The bull case hinges on the buyback discipline and the AI narrative. Supporters argue the programme signals management’s confidence, while the moratorium on new shares eases near-term dilution concerns. Jefferies has highlighted faster cloud growth, rising profitability, and an expanding AI business as Alibaba’s core strengths. The average analyst target of €167.25 (implied by the US-target-equivalent of $186.90) suggests substantial upside — though such projections reflect directional market expectations rather than guaranteed outcomes. Bears counter that a 14% weekly bounce does not erase a 26% year-to-date loss, nor close the 20.75% gap to the 200-day average. Some quantitative models still classify the stock as a “Strong Sell”, citing margin pressure and volatile cash generation. Weak Chinese consumer demand and lingering regulatory uncertainty continue to weigh, and the capital-raising moratorium, while protective against dilution, also removes a potential financing option should conditions worsen.

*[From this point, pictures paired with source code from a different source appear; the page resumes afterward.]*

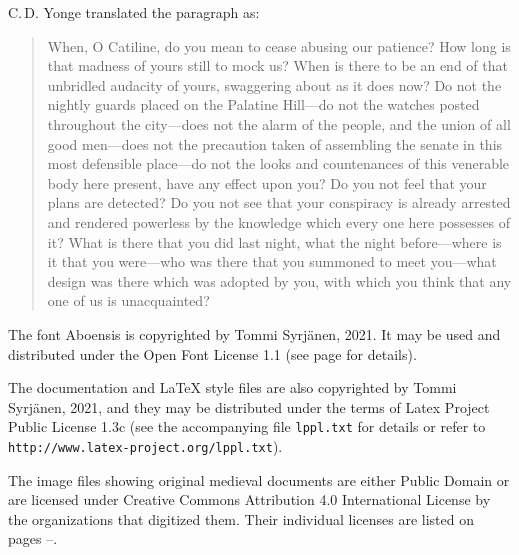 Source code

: \documentclass[a4paper]{article}
\begin{document}
C.\,D. Yonge \cite{yonge} translated the paragraph as:

 \begin{quote}
   When, O Catiline, do you mean to cease abusing our patience? How
   long is that madness of yours still to mock us? When is there to be
   an end of that unbridled audacity of yours, swaggering about as it
   does now? Do not the nightly guards placed on the Palatine Hill—do
   not the watches posted throughout the city—does not the alarm of the
   people, and the union of all good men—does not the precaution taken
   of assembling the senate in this most defensible place—do not the
   looks and countenances of this venerable body here present, have any
   effect upon you? Do you not feel that your plans are detected? Do
   you not see that your conspiracy is already arrested and rendered
   powerless by the knowledge which every one here possesses of it?
   What is there that you did last night, what the night before—where
   is it that you were—who was there that you summoned to meet
   you—what design was there which was adopted by you, with which you
   think that any one of us is unacquainted?
 \end{quote}


\vfill


The font Aboensis is copyrighted by Tommi Syrjänen, 2021. It may be
used and distributed under the Open Font License 1.1 (see
page \pageref{pg_license} for details).

The documentation and LaTeX style files are also copyrighted by Tommi
Syrjänen, 2021, and they may be distributed under the terms of Latex
Project Public License 1.3c (see the accompanying file
\texttt{lppl.txt} for details or refer to
\texttt{http://www.latex-project.org/lppl.txt}).

The image files showing original medieval documents are either Public
Domain or are licensed under Creative Commons Attribution 4.0
International License by the organizations that digitized them. Their
individual licenses are listed on pages
\pageref{image_license_start}–\pageref{image_license_end}.


\newpage

\nocite{aboensis_77}
\nocite{rea1996}
\nocite{df}
\nocite{sdhk}
\nocite{cf}
\nocite{coda}
\nocite{codc}
\nocite{suvanto1995}
\nocite{keranen2018}
\nocite{seppala09}
\nocite{vilkuna98}
\nocite{derolez03}
\nocite{valtionarkisto77}
\nocite{makela_alitalo07}
\nocite{jansson98}
\nocite{oxenstierna04}
\nocite{wiktorsson04}
\nocite{svensson74}
\nocite{jansson36}
\nocite{thulin36}
\nocite{voionmaa36}
\nocite{melander1892}
\nocite{voudintilit}
\nocite{dokumentteja1}
\end{document}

The next major test comes with Alibaba’s third-quarter 2026 earnings, expected later this year. Those results will need to confirm that the improvements in profitability and cloud growth which have driven recent buying are translating into tangible operational progress. Until then, the rally remains a candidate for a bounce within a larger downtrend rather than a confirmed reversal — and the distance to the 200-day moving average is the single most important metric for deciding which interpretation prevails.